Estados Unidos sigue siendo una potencia, pero enfrenta una crisis de sentido: ¿qué los une ahora, más allá de la ley? La Constitución, que antes era su símbolo de fe común, hoy se interpreta de mil maneras distintas. Los valores que una vez definieron al país libertad, oportunidad, igualdad parecen haber perdido su significado compartido.

L@S COLUMNISTAS

Raúl León Guzmán

11/4/20252 min read

Decir que Estados Unidos es un país, pero no una nación, es reconocer que su unidad no proviene de una identidad común, sino de un acuerdo.
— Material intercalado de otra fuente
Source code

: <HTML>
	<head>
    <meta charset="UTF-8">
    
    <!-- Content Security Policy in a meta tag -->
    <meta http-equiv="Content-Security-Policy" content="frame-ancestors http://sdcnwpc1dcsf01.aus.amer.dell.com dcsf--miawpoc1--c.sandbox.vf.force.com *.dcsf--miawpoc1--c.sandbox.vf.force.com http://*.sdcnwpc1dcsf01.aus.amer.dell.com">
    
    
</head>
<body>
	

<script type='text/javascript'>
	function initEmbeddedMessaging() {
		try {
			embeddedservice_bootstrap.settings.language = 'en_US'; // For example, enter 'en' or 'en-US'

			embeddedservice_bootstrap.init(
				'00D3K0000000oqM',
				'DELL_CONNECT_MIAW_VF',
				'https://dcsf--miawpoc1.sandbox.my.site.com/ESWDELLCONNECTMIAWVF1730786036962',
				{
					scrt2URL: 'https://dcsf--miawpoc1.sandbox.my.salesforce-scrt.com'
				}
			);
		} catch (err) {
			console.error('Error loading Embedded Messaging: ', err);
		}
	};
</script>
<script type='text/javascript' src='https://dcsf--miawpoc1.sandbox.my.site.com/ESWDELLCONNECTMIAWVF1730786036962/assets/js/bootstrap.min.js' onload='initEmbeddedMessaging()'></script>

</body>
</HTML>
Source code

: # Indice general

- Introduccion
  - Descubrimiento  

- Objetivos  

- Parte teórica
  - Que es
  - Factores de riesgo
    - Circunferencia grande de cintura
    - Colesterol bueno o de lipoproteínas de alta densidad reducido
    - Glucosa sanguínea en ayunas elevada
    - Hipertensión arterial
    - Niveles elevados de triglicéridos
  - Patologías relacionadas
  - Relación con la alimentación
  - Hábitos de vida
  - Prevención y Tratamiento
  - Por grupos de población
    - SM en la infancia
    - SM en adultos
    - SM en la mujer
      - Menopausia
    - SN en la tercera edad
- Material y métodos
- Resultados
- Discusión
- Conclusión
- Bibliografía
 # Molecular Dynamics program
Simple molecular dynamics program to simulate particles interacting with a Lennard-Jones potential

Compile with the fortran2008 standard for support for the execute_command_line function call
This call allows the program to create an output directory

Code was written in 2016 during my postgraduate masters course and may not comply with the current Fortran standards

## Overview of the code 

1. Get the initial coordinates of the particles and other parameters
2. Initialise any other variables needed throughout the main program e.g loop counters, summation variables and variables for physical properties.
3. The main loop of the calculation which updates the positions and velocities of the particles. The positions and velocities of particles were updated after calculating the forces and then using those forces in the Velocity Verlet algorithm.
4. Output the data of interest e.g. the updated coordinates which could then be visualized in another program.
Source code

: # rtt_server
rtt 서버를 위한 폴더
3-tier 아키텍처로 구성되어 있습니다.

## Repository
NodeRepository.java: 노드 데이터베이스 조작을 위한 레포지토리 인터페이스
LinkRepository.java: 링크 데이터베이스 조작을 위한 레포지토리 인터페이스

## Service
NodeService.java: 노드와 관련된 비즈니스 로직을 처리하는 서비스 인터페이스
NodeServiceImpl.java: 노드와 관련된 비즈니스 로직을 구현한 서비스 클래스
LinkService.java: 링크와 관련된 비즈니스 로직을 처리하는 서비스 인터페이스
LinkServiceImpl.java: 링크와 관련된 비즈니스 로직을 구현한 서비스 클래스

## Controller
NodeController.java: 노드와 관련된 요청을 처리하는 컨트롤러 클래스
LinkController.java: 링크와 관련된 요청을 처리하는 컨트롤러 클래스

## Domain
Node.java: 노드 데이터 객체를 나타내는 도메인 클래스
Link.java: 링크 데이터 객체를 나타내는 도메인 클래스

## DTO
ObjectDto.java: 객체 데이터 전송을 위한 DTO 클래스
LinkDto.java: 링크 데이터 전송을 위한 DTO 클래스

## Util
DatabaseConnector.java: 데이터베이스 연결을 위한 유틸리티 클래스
Desde su origen, el proyecto estadounidense se sostuvo sobre una idea política la libertad individual más que sobre un sentido cultural compartido.

Cuando los padres fundadores redactaron su Constitución, no pretendían definir una cultura, sino garantizar derechos. Su propósito no era crear una nación en el sentido europeo un pueblo unido por lengua, historia o religión, sino una comunidad de ciudadanos regida por la ley. Así nació una nación pactada, una república sostenida por un contrato social más que por una identidad emocional.

Ese contrato funcionó durante siglos porque ofrecía algo poderoso: la promesa de que cualquier persona, sin importar su origen, podía prosperar si creía en el sistema. El “sueño americano” fue, en realidad, una extensión de ese pacto: la confianza colectiva en que el esfuerzo individual bastaba para alcanzar el bienestar.

Pero en los últimos años, ese contrato se ha ido resquebrajando. Las desigualdades económicas, la polarización política, los conflictos raciales y el desencanto con las instituciones han puesto en duda la validez de la promesa. Cada grupo social defiende su propia versión del país, su propio significado de libertad y de justicia. En lugar de una nación cohesionada, Estados Unidos parece hoy un mosaico de comunidades enfrentadas bajo una misma bandera.

El problema de haber construido una nación sobre un contrato es que los contratos se rompen cuando una de las partes deja de confiar en ellos a causa del incumplimiento. Y eso es lo que está ocurriendo. Las instituciones ya no generan confianza, el sistema político se percibe corrupto, y la narrativa del mérito individual ya no convence a quienes viven la exclusión o la desigualdad.

Estados Unidos sigue siendo una potencia, pero enfrenta una crisis de sentido: ¿qué los une ahora, más allá de la ley? La Constitución, que antes era su símbolo de fe común, hoy se interpreta de mil maneras distintas. Los valores que una vez definieron al país libertad, oportunidad, igualdad parecen haber perdido su significado compartido.

Tal vez el desafío del siglo XXI para Estados Unidos no sea solo económico o geopolítico, sino existencial: reconstruir la confianza en su propio contrato social. Porque una nación no se sostiene solo por el cumplimiento de reglas, sino por la convicción de que vale la pena seguir compartiendo un destino.

De Rousseau a Washington, el experimento estadounidense demostró que una comunidad puede nacer del pacto. Lo que está por verse es si puede sobrevivir a la pérdida de fe en ese pacto.